((

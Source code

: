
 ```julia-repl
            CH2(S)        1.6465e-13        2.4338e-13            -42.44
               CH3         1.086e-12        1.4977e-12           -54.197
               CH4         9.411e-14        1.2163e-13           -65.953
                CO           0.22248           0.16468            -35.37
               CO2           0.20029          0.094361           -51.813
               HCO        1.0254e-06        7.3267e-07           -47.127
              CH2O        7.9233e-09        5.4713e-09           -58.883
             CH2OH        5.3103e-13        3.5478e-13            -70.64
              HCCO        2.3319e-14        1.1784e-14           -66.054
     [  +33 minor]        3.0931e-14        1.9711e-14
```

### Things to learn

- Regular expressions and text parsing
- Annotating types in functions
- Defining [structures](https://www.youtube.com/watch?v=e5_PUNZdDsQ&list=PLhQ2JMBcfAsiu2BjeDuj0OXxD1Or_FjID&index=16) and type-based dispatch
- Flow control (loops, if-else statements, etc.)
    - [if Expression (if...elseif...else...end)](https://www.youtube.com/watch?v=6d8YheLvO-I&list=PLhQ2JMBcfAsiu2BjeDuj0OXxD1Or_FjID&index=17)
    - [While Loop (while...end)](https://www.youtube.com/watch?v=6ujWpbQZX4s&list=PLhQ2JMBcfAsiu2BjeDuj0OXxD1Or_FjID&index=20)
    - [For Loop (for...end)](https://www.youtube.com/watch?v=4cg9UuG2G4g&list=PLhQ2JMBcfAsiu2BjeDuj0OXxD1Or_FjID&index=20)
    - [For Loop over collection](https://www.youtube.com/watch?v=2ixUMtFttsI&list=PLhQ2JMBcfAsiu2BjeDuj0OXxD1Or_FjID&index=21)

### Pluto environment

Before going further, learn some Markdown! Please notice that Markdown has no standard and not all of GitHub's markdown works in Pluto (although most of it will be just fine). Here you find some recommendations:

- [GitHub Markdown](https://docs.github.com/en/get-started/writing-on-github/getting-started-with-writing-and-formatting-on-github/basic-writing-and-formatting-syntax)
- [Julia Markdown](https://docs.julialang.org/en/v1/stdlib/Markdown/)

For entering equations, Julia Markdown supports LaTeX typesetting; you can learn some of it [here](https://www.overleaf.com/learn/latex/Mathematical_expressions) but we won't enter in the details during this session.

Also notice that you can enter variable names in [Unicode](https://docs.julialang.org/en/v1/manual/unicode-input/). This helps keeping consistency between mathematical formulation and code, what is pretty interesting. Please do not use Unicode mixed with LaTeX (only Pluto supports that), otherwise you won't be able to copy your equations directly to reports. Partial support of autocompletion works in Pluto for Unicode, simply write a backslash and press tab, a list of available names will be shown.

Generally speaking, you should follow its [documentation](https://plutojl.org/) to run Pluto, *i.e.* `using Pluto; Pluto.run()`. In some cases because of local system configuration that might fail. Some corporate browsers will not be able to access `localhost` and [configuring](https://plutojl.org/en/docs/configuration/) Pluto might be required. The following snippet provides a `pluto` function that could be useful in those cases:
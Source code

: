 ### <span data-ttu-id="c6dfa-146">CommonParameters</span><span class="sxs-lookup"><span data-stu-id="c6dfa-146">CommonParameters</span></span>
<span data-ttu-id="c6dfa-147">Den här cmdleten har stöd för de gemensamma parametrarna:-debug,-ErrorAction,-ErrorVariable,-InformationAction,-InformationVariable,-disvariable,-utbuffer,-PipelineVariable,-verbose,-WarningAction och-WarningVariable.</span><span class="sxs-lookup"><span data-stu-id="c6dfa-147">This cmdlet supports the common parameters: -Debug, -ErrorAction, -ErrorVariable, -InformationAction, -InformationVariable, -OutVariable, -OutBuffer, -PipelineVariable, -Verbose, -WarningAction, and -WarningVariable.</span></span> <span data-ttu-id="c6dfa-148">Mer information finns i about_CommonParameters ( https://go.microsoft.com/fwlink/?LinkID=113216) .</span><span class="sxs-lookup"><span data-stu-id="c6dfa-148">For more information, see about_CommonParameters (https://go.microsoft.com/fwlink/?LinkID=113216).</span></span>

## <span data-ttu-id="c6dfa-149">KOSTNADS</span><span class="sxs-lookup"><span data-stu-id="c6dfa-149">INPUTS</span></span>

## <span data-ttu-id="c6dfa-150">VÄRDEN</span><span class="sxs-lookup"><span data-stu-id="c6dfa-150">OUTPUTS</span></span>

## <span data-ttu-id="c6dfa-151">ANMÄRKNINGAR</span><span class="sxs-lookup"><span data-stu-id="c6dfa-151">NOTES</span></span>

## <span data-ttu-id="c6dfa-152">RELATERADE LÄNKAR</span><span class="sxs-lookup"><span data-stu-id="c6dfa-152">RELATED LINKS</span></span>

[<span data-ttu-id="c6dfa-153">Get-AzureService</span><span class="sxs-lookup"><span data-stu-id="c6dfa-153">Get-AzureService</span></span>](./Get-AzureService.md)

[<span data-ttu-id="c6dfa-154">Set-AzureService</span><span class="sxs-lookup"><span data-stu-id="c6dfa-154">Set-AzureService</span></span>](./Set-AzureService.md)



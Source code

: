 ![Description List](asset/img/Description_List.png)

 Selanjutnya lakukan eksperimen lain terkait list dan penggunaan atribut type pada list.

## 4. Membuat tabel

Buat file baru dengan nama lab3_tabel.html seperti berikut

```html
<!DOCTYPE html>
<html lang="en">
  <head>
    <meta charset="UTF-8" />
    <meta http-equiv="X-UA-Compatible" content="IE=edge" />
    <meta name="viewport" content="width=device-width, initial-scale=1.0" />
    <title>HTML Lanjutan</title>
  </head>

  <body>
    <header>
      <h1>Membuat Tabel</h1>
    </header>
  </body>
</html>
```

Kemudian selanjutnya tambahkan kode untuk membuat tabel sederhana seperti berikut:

))

**TASK OBJECTIVE:** Scan the records above for the lines holding "- Annotating types in functions" and "Also notice that". Transcribe those two and every line between them word for word, and no others.

**YOUR RESPONSE:**
- Annotating types in functions
- Defining [structures](https://www.youtube.com/watch?v=e5_PUNZdDsQ&list=PLhQ2JMBcfAsiu2BjeDuj0OXxD1Or_FjID&index=16) and type-based dispatch
- Flow control (loops, if-else statements, etc.)
    - [if Expression (if...elseif...else...end)](https://www.youtube.com/watch?v=6d8YheLvO-I&list=PLhQ2JMBcfAsiu2BjeDuj0OXxD1Or_FjID&index=17)
    - [While Loop (while...end)](https://www.youtube.com/watch?v=6ujWpbQZX4s&list=PLhQ2JMBcfAsiu2BjeDuj0OXxD1Or_FjID&index=20)
    - [For Loop (for...end)](https://www.youtube.com/watch?v=4cg9UuG2G4g&list=PLhQ2JMBcfAsiu2BjeDuj0OXxD1Or_FjID&index=20)
    - [For Loop over collection](https://www.youtube.com/watch?v=2ixUMtFttsI&list=PLhQ2JMBcfAsiu2BjeDuj0OXxD1Or_FjID&index=21)

### Pluto environment

Before going further, learn some Markdown! Please notice that Markdown has no standard and not all of GitHub's markdown works in Pluto (although most of it will be just fine). Here you find some recommendations:

- [GitHub Markdown](https://docs.github.com/en/get-started/writing-on-github/getting-started-with-writing-and-formatting-on-github/basic-writing-and-formatting-syntax)
- [Julia Markdown](https://docs.julialang.org/en/v1/stdlib/Markdown/)

For entering equations, Julia Markdown supports LaTeX typesetting; you can learn some of it [here](https://www.overleaf.com/learn/latex/Mathematical_expressions) but we won't enter in the details during this session.

Also notice that you can enter variable names in [Unicode](https://docs.julialang.org/en/v1/manual/unicode-input/). This helps keeping consistency between mathematical formulation and code, what is pretty interesting. Please do not use Unicode mixed with LaTeX (only Pluto supports that), otherwise you won't be able to copy your equations directly to reports. Partial support of autocompletion works in Pluto for Unicode, simply write a backslash and press tab, a list of available names will be shown.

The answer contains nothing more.